イスラエルのイラン核施設攻撃で始まる「第5次中東戦争」悪魔のシナリオ

 イスラエルとイランの緊張が一段と高まっており、両国の間で戦争になるかもしれない。

 イランは4月14日、巡航ミサイルやドローンなど300発あまりをイスラエル領土に向けて発射。イスラエル当局は地上発射型の防空システム「アイアンドーム」などをフルに活用し、その多くをイスラエル領外で撃墜したが、ミサイル数発がイスラエル領内に落下し、子供1人が負傷。
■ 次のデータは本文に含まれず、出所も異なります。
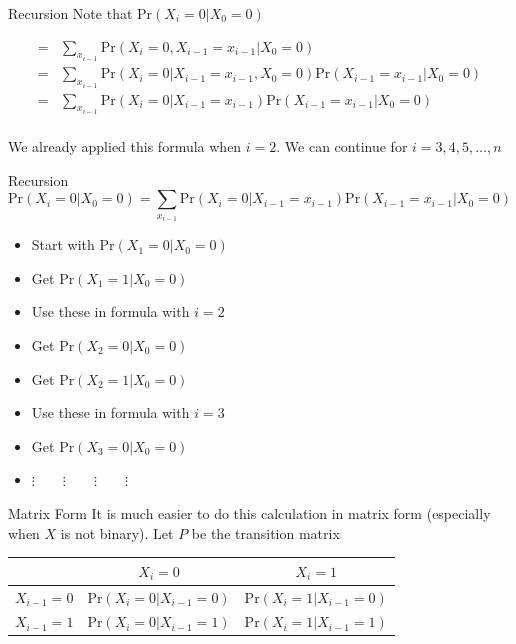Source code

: \documentclass[10pt]{beamer}
\begin{document}
\begin{frame}{Recursion}
Note that $\mbox{Pr}(X_i=0|X_0=0)$

\begin{align*}
=&\sum_{x_{i-1}}\mbox{Pr}(X_i=0,X_{i-1}=x_{i-1}|X_0=0)\\
=&\sum_{x_{i-1}}\mbox{Pr}(X_i=0|X_{i-1}=x_{i-1},X_0=0)\mbox{Pr}(X_{i-1}=x_{i-1}|X_0=0)\\
=&\sum_{x_{i-1}}\mbox{Pr}(X_i=0|X_{i-1}=x_{i-1})\mbox{Pr}(X_{i-1}=x_{i-1}|X_0=0)\\
\end{align*}

We already applied this formula when $i=2$.  We can continue for $i=3,4,5,\ldots,n$
\end{frame}
\begin{frame}{Recursion}
\begin{equation*}
\mbox{Pr}(X_i=0|X_0=0)=\sum_{x_{i-1}}\mbox{Pr}(X_i=0|X_{i-1}=x_{i-1})\mbox{Pr}(X_{i-1}=x_{i-1}|X_0=0)
\end{equation*}

\begin{itemize}
\item Start with $\mbox{Pr}(X_1=0|X_0=0)$

\item Get $\mbox{Pr}(X_1=1|X_0=0)$

\item Use these in formula with $i=2$

\item Get $\mbox{Pr}(X_2=0|X_0=0)$

\item Get $\mbox{Pr}(X_2=1|X_0=0)$

\item Use these in formula with $i=3$

\item Get $\mbox{Pr}(X_3=0|X_0=0)$

\item $\vdots\quad\quad\vdots\quad\quad\vdots\quad\quad\vdots$
\end{itemize}
\end{frame}
\begin{frame}{Matrix Form}
It is much easier to do this calculation in matrix form (especially when $X$ is not binary).  Let $P$ be the transition matrix

\begin{table}
\begin{center}
\begin{tabular}{c|cc}
& $X_{i}=0$ & $X_{i}=1$\\
\hline
$X_{i-1}=0$ & $\mbox{Pr}(X_{i}=0|X_{i-1}=0)$ & $\mbox{Pr}(X_{i}=1|X_{i-1}=0)$\\
$X_{i-1}=1$ & $\mbox{Pr}(X_{i}=0|X_{i-1}=1)$ & $\mbox{Pr}(X_{i}=1|X_{i-1}=1)$\\
\end{tabular}
\end{center}
\end{table}
\end{frame}
\end{document}
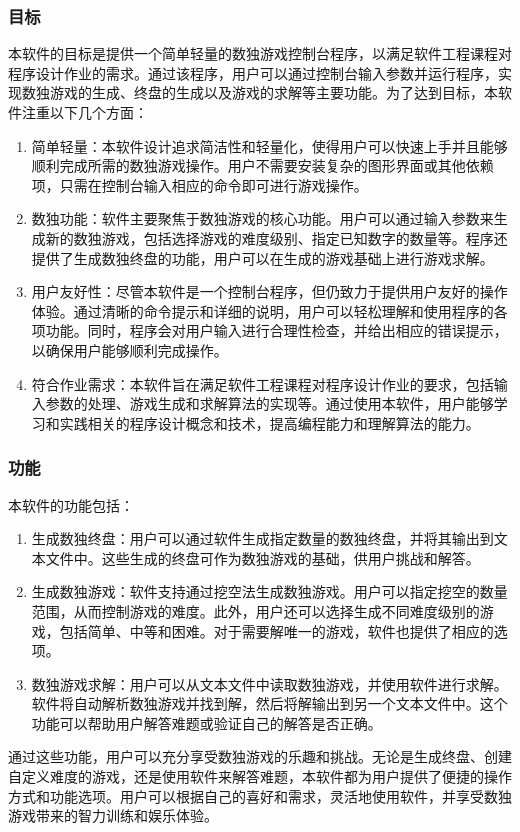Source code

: \documentclass[a4paper]{article}
\begin{document}
\subsubsection{目标}
本软件的目标是提供一个简单轻量的数独游戏控制台程序，以满足软件工程课程对程序设计作业的需求。通过该程序，用户可以通过控制台输入参数并运行程序，实现数独游戏的生成、终盘的生成以及游戏的求解等主要功能。为了达到目标，本软件注重以下几个方面：
\begin{enumerate}
\item 简单轻量：本软件设计追求简洁性和轻量化，使得用户可以快速上手并且能够顺利完成所需的数独游戏操作。用户不需要安装复杂的图形界面或其他依赖项，只需在控制台输入相应的命令即可进行游戏操作。
\item 数独功能：软件主要聚焦于数独游戏的核心功能。用户可以通过输入参数来生成新的数独游戏，包括选择游戏的难度级别、指定已知数字的数量等。程序还提供了生成数独终盘的功能，用户可以在生成的游戏基础上进行游戏求解。
\item 用户友好性：尽管本软件是一个控制台程序，但仍致力于提供用户友好的操作体验。通过清晰的命令提示和详细的说明，用户可以轻松理解和使用程序的各项功能。同时，程序会对用户输入进行合理性检查，并给出相应的错误提示，以确保用户能够顺利完成操作。
\item 符合作业需求：本软件旨在满足软件工程课程对程序设计作业的要求，包括输入参数的处理、游戏生成和求解算法的实现等。通过使用本软件，用户能够学习和实践相关的程序设计概念和技术，提高编程能力和理解算法的能力。

\end{enumerate}

\subsubsection{功能}
本软件的功能包括：
\begin{enumerate}
\item 生成数独终盘：用户可以通过软件生成指定数量的数独终盘，并将其输出到文本文件中。这些生成的终盘可作为数独游戏的基础，供用户挑战和解答。
\item 生成数独游戏：软件支持通过挖空法生成数独游戏。用户可以指定挖空的数量范围，从而控制游戏的难度。此外，用户还可以选择生成不同难度级别的游戏，包括简单、中等和困难。对于需要解唯一的游戏，软件也提供了相应的选项。
\item 数独游戏求解：用户可以从文本文件中读取数独游戏，并使用软件进行求解。软件将自动解析数独游戏并找到解，然后将解输出到另一个文本文件中。这个功能可以帮助用户解答难题或验证自己的解答是否正确。
\end{enumerate}
通过这些功能，用户可以充分享受数独游戏的乐趣和挑战。无论是生成终盘、创建自定义难度的游戏，还是使用软件来解答难题，本软件都为用户提供了便捷的操作方式和功能选项。用户可以根据自己的喜好和需求，灵活地使用软件，并享受数独游戏带来的智力训练和娱乐体验。
\end{document}
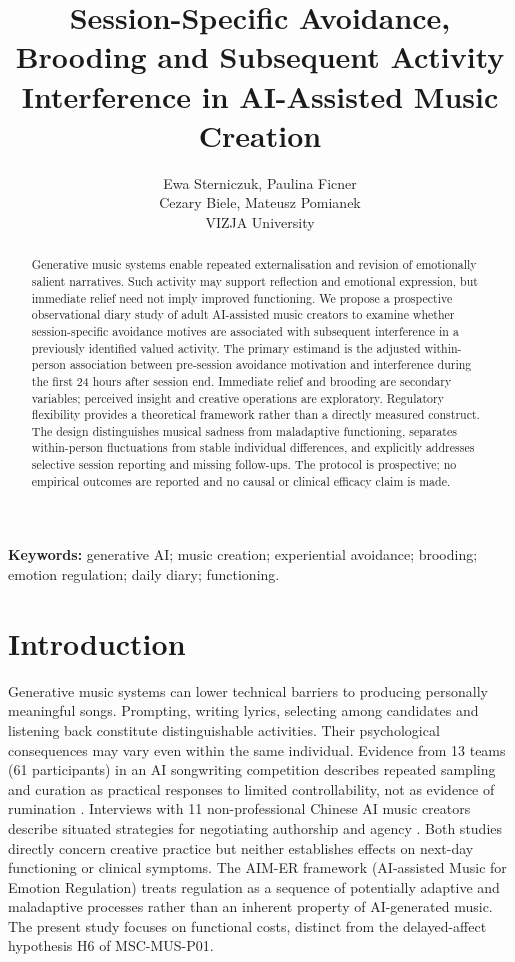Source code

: \documentclass[11pt]{article}
\title{Session-Specific Avoidance, Brooding and Subsequent Activity Interference in AI-Assisted Music Creation}
\author{Ewa Sterniczuk, Paulina Ficner\\Cezary Biele, Mateusz Pomianek\\[0.4em]\small VIZJA University}
\begin{document}
\maketitle
\begin{abstract}
Generative music systems enable repeated externalisation and revision of emotionally salient narratives. Such activity may support reflection and emotional expression, but immediate relief need not imply improved functioning. We propose a prospective observational diary study of adult AI-assisted music creators to examine whether session-specific avoidance motives are associated with subsequent interference in a previously identified valued activity. The primary estimand is the adjusted within-person association between pre-session avoidance motivation and interference during the first 24 hours after session end. Immediate relief and brooding are secondary variables; perceived insight and creative operations are exploratory. Regulatory flexibility provides a theoretical framework rather than a directly measured construct. The design distinguishes musical sadness from maladaptive functioning, separates within-person fluctuations from stable individual differences, and explicitly addresses selective session reporting and missing follow-ups. The protocol is prospective; no empirical outcomes are reported and no causal or clinical efficacy claim is made.
\end{abstract}
\noindent\textbf{Keywords:} generative AI; music creation; experiential avoidance; brooding; emotion regulation; daily diary; functioning.
\section{Introduction}
Generative music systems can lower technical barriers to producing personally meaningful songs. Prompting, writing lyrics, selecting among candidates and listening back constitute distinguishable activities. Their psychological consequences may vary even within the same individual. Evidence from 13 teams (61 participants) in an AI songwriting competition describes repeated sampling and curation as practical responses to limited controllability, not as evidence of rumination \citep{huang2020}. Interviews with 11 non-professional Chinese AI music creators describe situated strategies for negotiating authorship and agency \citep{zhao2026}. Both studies directly concern creative practice but neither establishes effects on next-day functioning or clinical symptoms. The AIM-ER framework (AI-assisted Music for Emotion Regulation) treats regulation as a sequence of potentially adaptive and maladaptive processes rather than an inherent property of AI-generated music. The present study focuses on functional costs, distinct from the delayed-affect hypothesis H6 of MSC-MUS-P01.
\end{document}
南部にあるイスラエル軍基地に軽微な被害があったと発表された。

 これについてイランは、一連の攻撃はイスラエル軍の基地を狙ったものとし、4月1日にシリアの首都ダマスカスにあるイラン大使館が攻撃を受け、イラン革命防衛隊の司令官や軍事顧問などが犠牲になったことへの「報復」と主張した。

 現在、ボールはイスラエル側にあり、イスラエルがどのような形で報復に出るかで中東を巡る情勢は大きく左右されることになろう。イランも、イスラエルが報復に出ればさらなる攻撃に出ることを警告している。

 懸念されるのは、イスラエルがイランの核関連施設への攻撃に踏み切るシナリオだ。仮にイランの核関連施設に対する攻撃が加えられれば、イランもそれに応じてイスラエルの核を破壊するべく、大規模な空爆を行うことになる。しかし、イスラエルは同時にイランへの核攻撃を行う恐れがあり、そうなればイスラエルとイランの軍事的応酬は避けられず、第5次中東戦争に発展することになろう。

 また、イスラエル北部と国境を接するレバノン南部には親イランの武装勢力ヒズボラがイスラエル領内への攻撃を続けている。そのヒズボラによる攻撃もいっそうエスカレートし、シリアやイラク、イエメンを拠点とする親イラン勢力もイスラエルへの攻撃に拍車を掛け、他の中東諸国を巻き込む形で全面戦争に発展する。

 今日のイスラエルはすでに戦争状態にあり、イランの核施設を狙う可能性は排除できない。日本は石油の9割を中東に依存しており、第5次中東戦争の勃発は日本経済にも爆発的な悪影響をもたらすだろう。